• **PROBLEM DETAILS**
Present the count of lines in the entries below that hold "your", and present nothing else.

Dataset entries
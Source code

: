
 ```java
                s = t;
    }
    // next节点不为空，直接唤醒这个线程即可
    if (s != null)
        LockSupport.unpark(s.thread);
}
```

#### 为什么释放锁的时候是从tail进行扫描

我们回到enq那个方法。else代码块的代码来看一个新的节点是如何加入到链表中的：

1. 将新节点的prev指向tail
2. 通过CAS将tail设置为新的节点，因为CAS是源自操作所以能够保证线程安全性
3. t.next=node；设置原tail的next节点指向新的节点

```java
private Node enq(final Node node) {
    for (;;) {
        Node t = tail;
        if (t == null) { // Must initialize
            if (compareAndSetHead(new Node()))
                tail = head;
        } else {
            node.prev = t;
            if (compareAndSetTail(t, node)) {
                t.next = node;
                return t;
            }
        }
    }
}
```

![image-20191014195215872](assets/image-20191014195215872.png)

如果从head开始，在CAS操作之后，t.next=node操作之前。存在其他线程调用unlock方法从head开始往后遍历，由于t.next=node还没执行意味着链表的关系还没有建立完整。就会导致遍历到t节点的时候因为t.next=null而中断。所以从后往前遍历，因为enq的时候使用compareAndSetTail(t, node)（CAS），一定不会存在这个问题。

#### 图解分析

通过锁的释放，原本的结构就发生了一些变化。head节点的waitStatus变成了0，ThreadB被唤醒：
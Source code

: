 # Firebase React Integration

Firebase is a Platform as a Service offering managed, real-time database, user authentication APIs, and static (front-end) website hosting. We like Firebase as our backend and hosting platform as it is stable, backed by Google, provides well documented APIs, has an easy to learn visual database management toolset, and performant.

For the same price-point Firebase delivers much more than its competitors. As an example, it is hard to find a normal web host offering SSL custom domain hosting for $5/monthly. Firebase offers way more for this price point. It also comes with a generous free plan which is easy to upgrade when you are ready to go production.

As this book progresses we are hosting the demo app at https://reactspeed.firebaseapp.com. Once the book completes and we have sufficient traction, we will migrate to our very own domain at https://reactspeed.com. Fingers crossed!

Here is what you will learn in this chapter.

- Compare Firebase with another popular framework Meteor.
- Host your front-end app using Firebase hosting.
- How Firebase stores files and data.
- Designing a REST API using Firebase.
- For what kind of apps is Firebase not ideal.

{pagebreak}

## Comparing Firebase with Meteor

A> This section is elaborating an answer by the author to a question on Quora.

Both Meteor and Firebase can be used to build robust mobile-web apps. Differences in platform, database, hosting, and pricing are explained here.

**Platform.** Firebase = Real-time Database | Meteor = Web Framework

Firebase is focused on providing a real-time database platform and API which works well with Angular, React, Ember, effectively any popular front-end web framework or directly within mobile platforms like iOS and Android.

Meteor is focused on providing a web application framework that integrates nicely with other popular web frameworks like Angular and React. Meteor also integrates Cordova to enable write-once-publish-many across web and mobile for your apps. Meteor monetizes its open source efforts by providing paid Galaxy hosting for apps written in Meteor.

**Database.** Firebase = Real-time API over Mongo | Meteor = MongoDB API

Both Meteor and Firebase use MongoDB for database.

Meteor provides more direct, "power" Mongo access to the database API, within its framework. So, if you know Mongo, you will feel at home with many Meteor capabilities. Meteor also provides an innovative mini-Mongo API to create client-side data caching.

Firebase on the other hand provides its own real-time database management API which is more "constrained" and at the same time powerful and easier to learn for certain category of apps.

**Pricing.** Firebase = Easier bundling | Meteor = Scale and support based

• **OUTPUT FOR THIS TASK**
2